[Opening Dataset section]

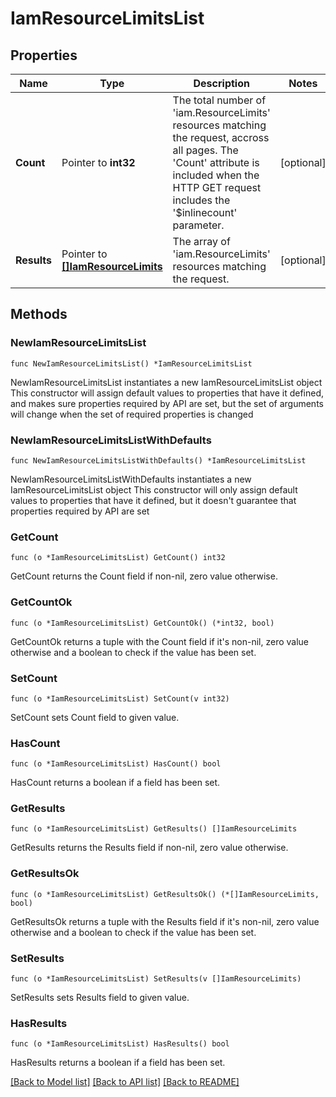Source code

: # IamResourceLimitsList

## Properties

Name | Type | Description | Notes
------------ | ------------- | ------------- | -------------
**Count** | Pointer to **int32** | The total number of &#39;iam.ResourceLimits&#39; resources matching the request, accross all pages. The &#39;Count&#39; attribute is included when the HTTP GET request includes the &#39;$inlinecount&#39; parameter. | [optional] 
**Results** | Pointer to [**[]IamResourceLimits**](iam.ResourceLimits.md) | The array of &#39;iam.ResourceLimits&#39; resources matching the request. | [optional] 

## Methods

### NewIamResourceLimitsList

`func NewIamResourceLimitsList() *IamResourceLimitsList`

NewIamResourceLimitsList instantiates a new IamResourceLimitsList object
This constructor will assign default values to properties that have it defined,
and makes sure properties required by API are set, but the set of arguments
will change when the set of required properties is changed

### NewIamResourceLimitsListWithDefaults

`func NewIamResourceLimitsListWithDefaults() *IamResourceLimitsList`

NewIamResourceLimitsListWithDefaults instantiates a new IamResourceLimitsList object
This constructor will only assign default values to properties that have it defined,
but it doesn't guarantee that properties required by API are set

### GetCount

`func (o *IamResourceLimitsList) GetCount() int32`

GetCount returns the Count field if non-nil, zero value otherwise.

### GetCountOk

`func (o *IamResourceLimitsList) GetCountOk() (*int32, bool)`

GetCountOk returns a tuple with the Count field if it's non-nil, zero value otherwise
and a boolean to check if the value has been set.

### SetCount

`func (o *IamResourceLimitsList) SetCount(v int32)`

SetCount sets Count field to given value.

### HasCount

`func (o *IamResourceLimitsList) HasCount() bool`

HasCount returns a boolean if a field has been set.

### GetResults

`func (o *IamResourceLimitsList) GetResults() []IamResourceLimits`

GetResults returns the Results field if non-nil, zero value otherwise.

### GetResultsOk

`func (o *IamResourceLimitsList) GetResultsOk() (*[]IamResourceLimits, bool)`

GetResultsOk returns a tuple with the Results field if it's non-nil, zero value otherwise
and a boolean to check if the value has been set.

### SetResults

`func (o *IamResourceLimitsList) SetResults(v []IamResourceLimits)`

SetResults sets Results field to given value.

### HasResults

`func (o *IamResourceLimitsList) HasResults() bool`

HasResults returns a boolean if a field has been set.


[[Back to Model list]](../README.md#documentation-for-models) [[Back to API list]](../README.md#documentation-for-api-endpoints) [[Back to README]](../README.md)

[Closing Dataset section]

Activity: Here the records must be restated exactly, minus any images.

Response area:
Source code

: # IamResourceLimitsList

## Properties

Name | Type | Description | Notes
------------ | ------------- | ------------- | -------------
**Count** | Pointer to **int32** | The total number of &#39;iam.ResourceLimits&#39; resources matching the request, accross all pages. The &#39;Count&#39; attribute is included when the HTTP GET request includes the &#39;$inlinecount&#39; parameter. | [optional] 
**Results** | Pointer to [**[]IamResourceLimits**](iam.ResourceLimits.md) | The array of &#39;iam.ResourceLimits&#39; resources matching the request. | [optional] 

## Methods

### NewIamResourceLimitsList

`func NewIamResourceLimitsList() *IamResourceLimitsList`

NewIamResourceLimitsList instantiates a new IamResourceLimitsList object
This constructor will assign default values to properties that have it defined,
and makes sure properties required by API are set, but the set of arguments
will change when the set of required properties is changed

### NewIamResourceLimitsListWithDefaults

`func NewIamResourceLimitsListWithDefaults() *IamResourceLimitsList`

NewIamResourceLimitsListWithDefaults instantiates a new IamResourceLimitsList object
This constructor will only assign default values to properties that have it defined,
but it doesn't guarantee that properties required by API are set

### GetCount

`func (o *IamResourceLimitsList) GetCount() int32`

GetCount returns the Count field if non-nil, zero value otherwise.

### GetCountOk

`func (o *IamResourceLimitsList) GetCountOk() (*int32, bool)`

GetCountOk returns a tuple with the Count field if it's non-nil, zero value otherwise
and a boolean to check if the value has been set.

### SetCount

`func (o *IamResourceLimitsList) SetCount(v int32)`

SetCount sets Count field to given value.

### HasCount

`func (o *IamResourceLimitsList) HasCount() bool`

HasCount returns a boolean if a field has been set.

### GetResults

`func (o *IamResourceLimitsList) GetResults() []IamResourceLimits`

GetResults returns the Results field if non-nil, zero value otherwise.

### GetResultsOk

`func (o *IamResourceLimitsList) GetResultsOk() (*[]IamResourceLimits, bool)`

GetResultsOk returns a tuple with the Results field if it's non-nil, zero value otherwise
and a boolean to check if the value has been set.

### SetResults

`func (o *IamResourceLimitsList) SetResults(v []IamResourceLimits)`

SetResults sets Results field to given value.

### HasResults

`func (o *IamResourceLimitsList) HasResults() bool`

HasResults returns a boolean if a field has been set.


[[Back to Model list]](../README.md#documentation-for-models) [[Back to API list]](../README.md#documentation-for-api-endpoints) [[Back to README]](../README.md)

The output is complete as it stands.